Ces précisions ont été apportées à la suite de l'arrêt, reproduit ci-après, par lequel le Conseil d'État a confirmé la validité des méthodes statistiques de calcul des provisions.

Un laboratoire de fabrication et de ventes de produits pharmaceutiques qui, conformément à un usage de la profession, remplace ou rembourse les médicaments périmés que ses clients lui retournent, est en droit de constituer à la clôture de chaque exercice une provision destinée à faire face à la charge qui en résultera pour lui.

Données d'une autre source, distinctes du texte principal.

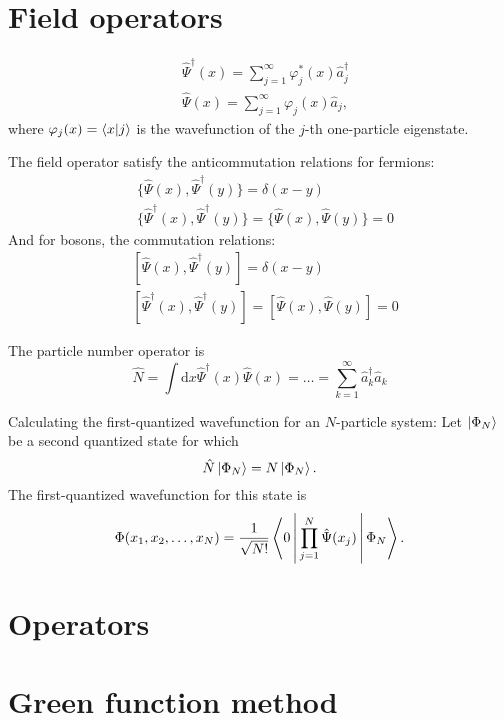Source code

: \documentclass[11pt, a4paper]{article}
\newcommand{\dd}{\mathrm{d}}
\begin{document}
\section{Field operators}
\begin{align*}
    &\hat\Psi^{\dagger}(x) = \sum\limits_{j=1}^{\infty}\varphi^*_j(x)\hat a_j^{\dagger}\\
    &\hat\Psi(x) = \sum\limits_{j=1}^{\infty}\varphi_j(x)\hat a_j,
\end{align*}
where $\varphi_j(x) = \braket{x|j}$ is the wavefunction of the $j$-th one-particle eigenstate.

The field operator satisfy the anticommutation relations for fermions:
\begin{align*}
    &\{\hat\Psi(x),\hat\Psi^{\dagger}(y)\} = \delta(x-y)\\
    &\{\hat\Psi^{\dagger}(x),\hat\Psi^{\dagger}(y)\} = \{\hat\Psi(x),\hat\Psi(y)\} = 0
\end{align*}
And for bosons, the commutation relations:
\begin{align*}
    &[\hat\Psi(x),\hat\Psi^{\dagger}(y)] = \delta(x-y)\\
    &[\hat\Psi^{\dagger}(x),\hat\Psi^{\dagger}(y)] = [\hat\Psi(x),\hat\Psi(y)] = 0
\end{align*}

The particle number operator is 
\begin{equation*}
    \hat N = \int\dd x \hat\Psi^{\dagger}(x)\hat\Psi(x) = \dots = \sum\limits_{k=1}^{\infty}\hat a_k^{\dagger}\hat a_k
\end{equation*}

Calculating the first-quantized wavefunction for an $N$-particle system:
Let $\ket{\Phi_N}$ be a second quantized state for which
\begin{equation*}
    \hat N \ket{\Phi_N} = N \ket{\Phi_N}.
\end{equation*}
The first-quantized wavefunction for this state is 
\begin{equation*}
    \Phi(x_1, x_2, \dots, x_N) = \frac{1}{\sqrt{N!}}\Braket{0| \prod\limits_{j=1}^{N} \hat\Psi(x_j) | \Phi_N }.
\end{equation*}

\section{Operators}

\section{Green function method}
\end{document}
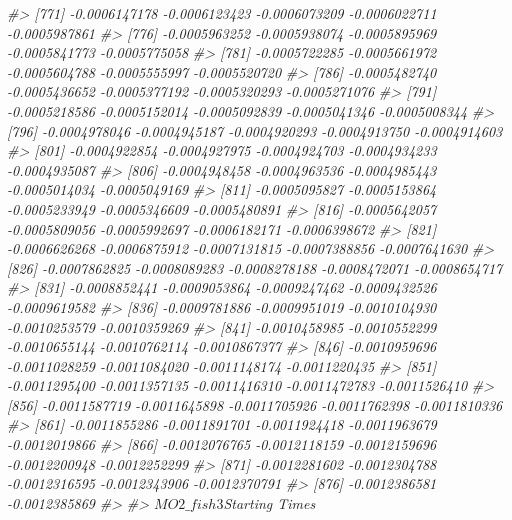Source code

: \documentclass[
]{article}
\newenvironment{Shaded}{\begin{snugshade}}{\end{snugshade}}
\newcommand{\CommentTok}[1]{\textcolor[rgb]{0.56,0.35,0.01}{\textit{#1}}}
\begin{document}
\begin{Shaded}
\begin{Highlighting}[]
\CommentTok{\#\textgreater{} [771] {-}0.0006147178 {-}0.0006123423 {-}0.0006073209 {-}0.0006022711 {-}0.0005987861}
\CommentTok{\#\textgreater{} [776] {-}0.0005963252 {-}0.0005938074 {-}0.0005895969 {-}0.0005841773 {-}0.0005775058}
\CommentTok{\#\textgreater{} [781] {-}0.0005722285 {-}0.0005661972 {-}0.0005604788 {-}0.0005555997 {-}0.0005520720}
\CommentTok{\#\textgreater{} [786] {-}0.0005482740 {-}0.0005436652 {-}0.0005377192 {-}0.0005320293 {-}0.0005271076}
\CommentTok{\#\textgreater{} [791] {-}0.0005218586 {-}0.0005152014 {-}0.0005092839 {-}0.0005041346 {-}0.0005008344}
\CommentTok{\#\textgreater{} [796] {-}0.0004978046 {-}0.0004945187 {-}0.0004920293 {-}0.0004913750 {-}0.0004914603}
\CommentTok{\#\textgreater{} [801] {-}0.0004922854 {-}0.0004927975 {-}0.0004924703 {-}0.0004934233 {-}0.0004935087}
\CommentTok{\#\textgreater{} [806] {-}0.0004948458 {-}0.0004963536 {-}0.0004985443 {-}0.0005014034 {-}0.0005049169}
\CommentTok{\#\textgreater{} [811] {-}0.0005095827 {-}0.0005153864 {-}0.0005233949 {-}0.0005346609 {-}0.0005480891}
\CommentTok{\#\textgreater{} [816] {-}0.0005642057 {-}0.0005809056 {-}0.0005992697 {-}0.0006182171 {-}0.0006398672}
\CommentTok{\#\textgreater{} [821] {-}0.0006626268 {-}0.0006875912 {-}0.0007131815 {-}0.0007388856 {-}0.0007641630}
\CommentTok{\#\textgreater{} [826] {-}0.0007862825 {-}0.0008089283 {-}0.0008278188 {-}0.0008472071 {-}0.0008654717}
\CommentTok{\#\textgreater{} [831] {-}0.0008852441 {-}0.0009053864 {-}0.0009247462 {-}0.0009432526 {-}0.0009619582}
\CommentTok{\#\textgreater{} [836] {-}0.0009781886 {-}0.0009951019 {-}0.0010104930 {-}0.0010253579 {-}0.0010359269}
\CommentTok{\#\textgreater{} [841] {-}0.0010458985 {-}0.0010552299 {-}0.0010655144 {-}0.0010762114 {-}0.0010867377}
\CommentTok{\#\textgreater{} [846] {-}0.0010959696 {-}0.0011028259 {-}0.0011084020 {-}0.0011148174 {-}0.0011220435}
\CommentTok{\#\textgreater{} [851] {-}0.0011295400 {-}0.0011357135 {-}0.0011416310 {-}0.0011472783 {-}0.0011526410}
\CommentTok{\#\textgreater{} [856] {-}0.0011587719 {-}0.0011645898 {-}0.0011705926 {-}0.0011762398 {-}0.0011810336}
\CommentTok{\#\textgreater{} [861] {-}0.0011855286 {-}0.0011891701 {-}0.0011924418 {-}0.0011963679 {-}0.0012019866}
\CommentTok{\#\textgreater{} [866] {-}0.0012076765 {-}0.0012118159 {-}0.0012159696 {-}0.0012200948 {-}0.0012252299}
\CommentTok{\#\textgreater{} [871] {-}0.0012281602 {-}0.0012304788 {-}0.0012316595 {-}0.0012343906 {-}0.0012370791}
\CommentTok{\#\textgreater{} [876] {-}0.0012386581 {-}0.0012385869}
\CommentTok{\#\textgreater{} }
\CommentTok{\#\textgreater{} $MO2\_fish3$\textasciigrave{}Starting Times\textasciigrave{}}

\end{Highlighting}
\end{Shaded}
\end{document}
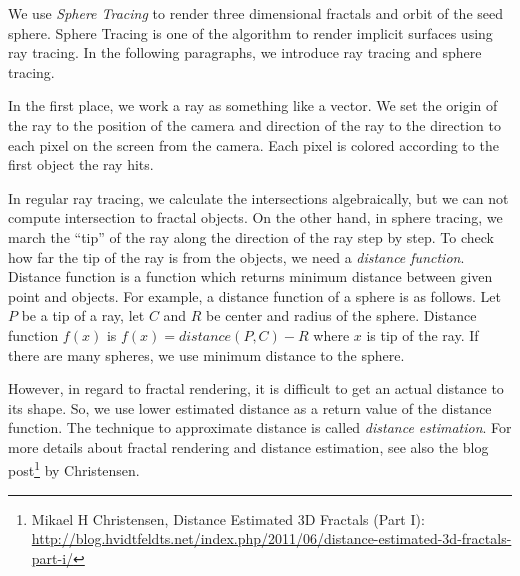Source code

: We use \textit{Sphere Tracing} \cite{hart1996sphere} to render three dimensional
fractals and orbit of the seed sphere.
Sphere Tracing is one of the algorithm to render implicit surfaces using
ray tracing.
In the following paragraphs, we introduce ray tracing and
 sphere tracing.

In the first place, we work a ray as something like a vector.
We set the origin of the ray to the position of the camera
and direction of the ray to the direction to each pixel on the screen
from the camera. Each pixel is colored according to the
first object the ray hits. 

In regular ray tracing, we calculate the intersections algebraically, but
we can not compute intersection to fractal objects.
On the other hand, in sphere tracing, we march the ``tip'' of the ray
along the direction of the ray step by step. 
To check how far the tip of the ray is from the objects, we need a
\textit{distance function}.
Distance function is a function which returns minimum distance between
given point and objects.
For example, a distance function of a sphere is as follows.
Let $P$ be a tip of a ray, let $C$ and $R$ be center and
radius of the sphere.
Distance function $f(x)$ is $f(x) = distance(P, C) - R$ where $x$ is tip
of the ray.
If there are many spheres, we use minimum distance to the sphere.

However, in regard to fractal rendering, it is difficult to
get an actual distance to its shape. So, we use lower estimated distance
as a return value of the distance function. The technique to approximate
distance is called \textit{distance estimation}.
For more details about fractal rendering and distance estimation, see also the blog
post\footnote{Mikael H Christensen, Distance Estimated 3D Fractals (Part I):\\ \quad\quad
\url{http://blog.hvidtfeldts.net/index.php/2011/06/distance-estimated-3d-fractals-part-i/}}
by Christensen. 

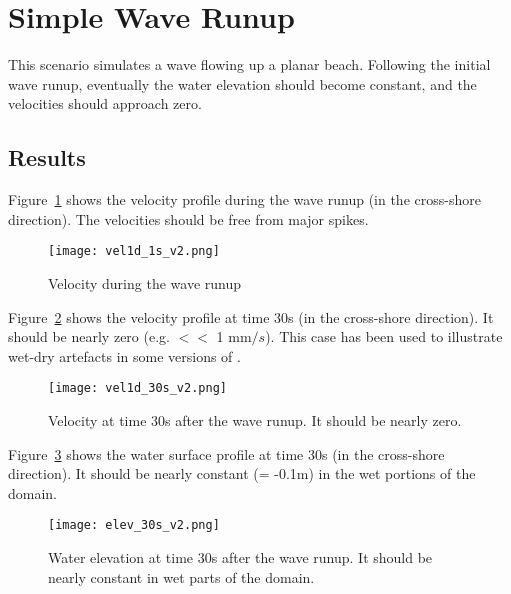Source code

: \section{Simple Wave Runup}
This scenario simulates a wave flowing up a planar beach. Following the initial wave runup, eventually the water elevation should become constant, and the velocities should approach zero. 

\subsection{Results}
Figure~\ref{runupfig1} shows the velocity profile during the wave runup (in the cross-shore direction). The velocities should be free from major spikes.

\begin{figure}[h]
\begin{center}
\texttt{[image: vel1d\_1s\_v2.png]}
\caption{Velocity during the wave runup}
\label{runupfig1}
\end{center}
\end{figure}

Figure~\ref{runupfig2} shows the velocity profile at time 30s (in the cross-shore direction). It should be nearly zero (e.g. $<<$ 1 mm$/s$). This case has been used to illustrate wet-dry artefacts in some versions of \anuga.

\begin{figure}[h]
\begin{center}
\texttt{[image: vel1d\_30s\_v2.png]}
\caption{Velocity at time 30s after the wave runup. It should be nearly zero.}
\label{runupfig2}
\end{center}
\end{figure}

Figure~\ref{runupfig3} shows the water surface profile at time 30s (in the cross-shore direction). It should be nearly constant (= -0.1m) in the wet portions of the domain.
\begin{figure}[h]
\begin{center}
\texttt{[image: elev\_30s\_v2.png]}
\caption{Water elevation at time 30s after the wave runup. It should be nearly constant in wet parts of the domain.}
\label{runupfig3}
\end{center}
\end{figure}

\endinput
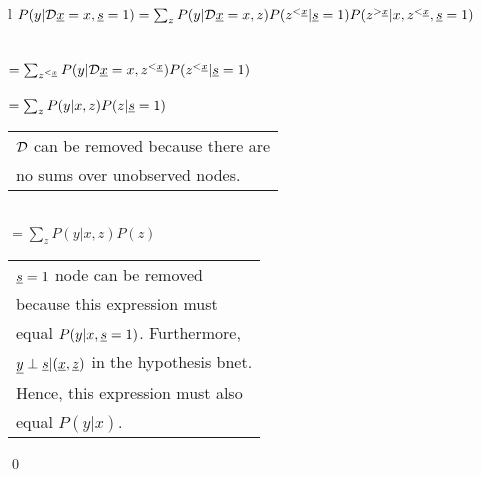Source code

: \begin{claim}
\label{cl-decSBBackDoor}
\decSBBackDoor
\end{claim}
\proof
\begin{longtable}{l}
\color{red}
$P(y|\cald\rvx =x, \rvs=1)=
\sum_z
P(y|\cald\rvx=x, z)P(z^{<\rvx}|\rvs=1)
P(z^{>\rvx}|x,z^{<\rvx}, \rvs=1)$
\\
\\
\\
\color{red}
$= \sum_{z^{<\rvx}} P(y|\cald\rvx=x, z^{<\rvx})
P(z^{<\rvx}|\rvs=1)$
\\
\xymatrix{\\=}
\\
\color{red}
$= \sum_z P(y|x, z)
P(z|\rvs=1)$
\\
\xymatrix{\\=}
\begin{tabular}{l}
${\cal D}$ can be removed because there are\\
no sums over unobserved nodes.
\end{tabular}
\\
\color{red}
$= \sum_z P(y|x, z)
P(z)$
\\
\xymatrix{\\=}
\begin{tabular}{l}
$\rvs=1$ node can be removed\\ because
this expression must\\ equal
$P(y|x, \rvs=1)$. Furthermore,\\
$\rvy\perp\rvs|(\rvx,\rvz)$
in the hypothesis bnet.\\
Hence,  this expression must also
\\ equal $P(y|x)$.
\end{tabular}
\end{longtable}
\qed


%
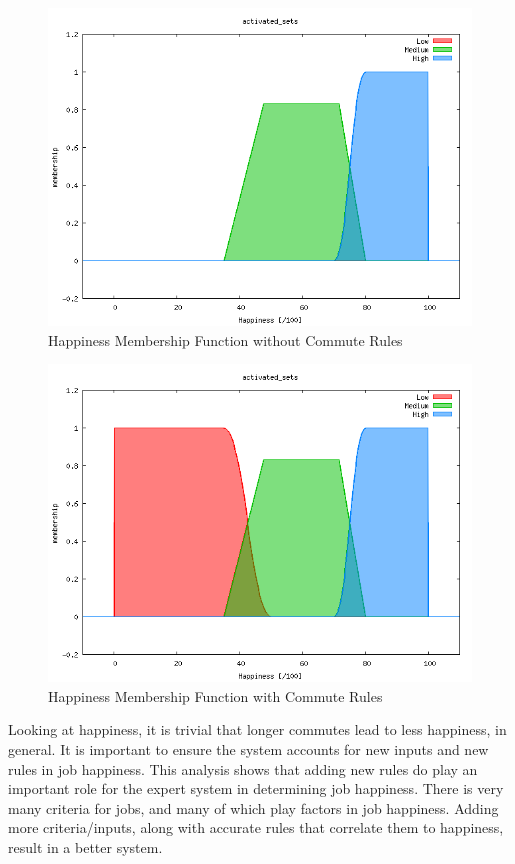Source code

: \documentclass[12pt,fleqn,reqno,letterpaper]{article}
\begin{document}
\begin{figure}[H]
  \centering
  \includegraphics[scale=0.5,natwidth=640,natheight=480]{fig/NO_COMMUTE.png}
  \caption{Happiness Membership Function without Commute Rules}
  \label{fig:NO-COMMUTE}
\end{figure}
\begin{figure}[H]
  \centering
  \includegraphics[scale=0.5,natwidth=640,natheight=480]{fig/YES_COMMUTE.png}
  \caption{Happiness Membership Function with Commute Rules}
  \label{fig:YES-COMMUTE}
\end{figure}

Looking at happiness, it is trivial that longer commutes lead to less happiness, in general. It is important to ensure the system accounts for new inputs and new rules in job happiness. This analysis shows that adding new rules do play an important role for the expert system in determining job happiness. There is very many criteria for jobs, and many of which play factors in job happiness. Adding more criteria/inputs, along with accurate rules that correlate them to happiness, result in a better system.
\end{document}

La circonstance que cette charge ne puisse être évaluée que par voie statistique ne fait pas obstacle, à elle seule, à ce que cette évaluation soit faite avec une approximation suffisante, selon une méthode fondée sur des données statistiques tirées de l'expérience.

Au cas particulier, jugé que la méthode consistant à évaluer la charge par référence à celle effectivement supportée durant l'exercice écoulé est satisfaisante, dès lors qu'il n'est pas allégué que le montant des ventes fût en baisse par rapport à celui des exercices précédents ou que la structure des ventes par catégorie de produits se fût modifiée dans le sens d'une augmentation relative des ventes de produits donnant lieu moins fréquemment à des reprises ou des remboursements (CE, arrêt du 28 mai 1980, n°15912, RJ II, p.58).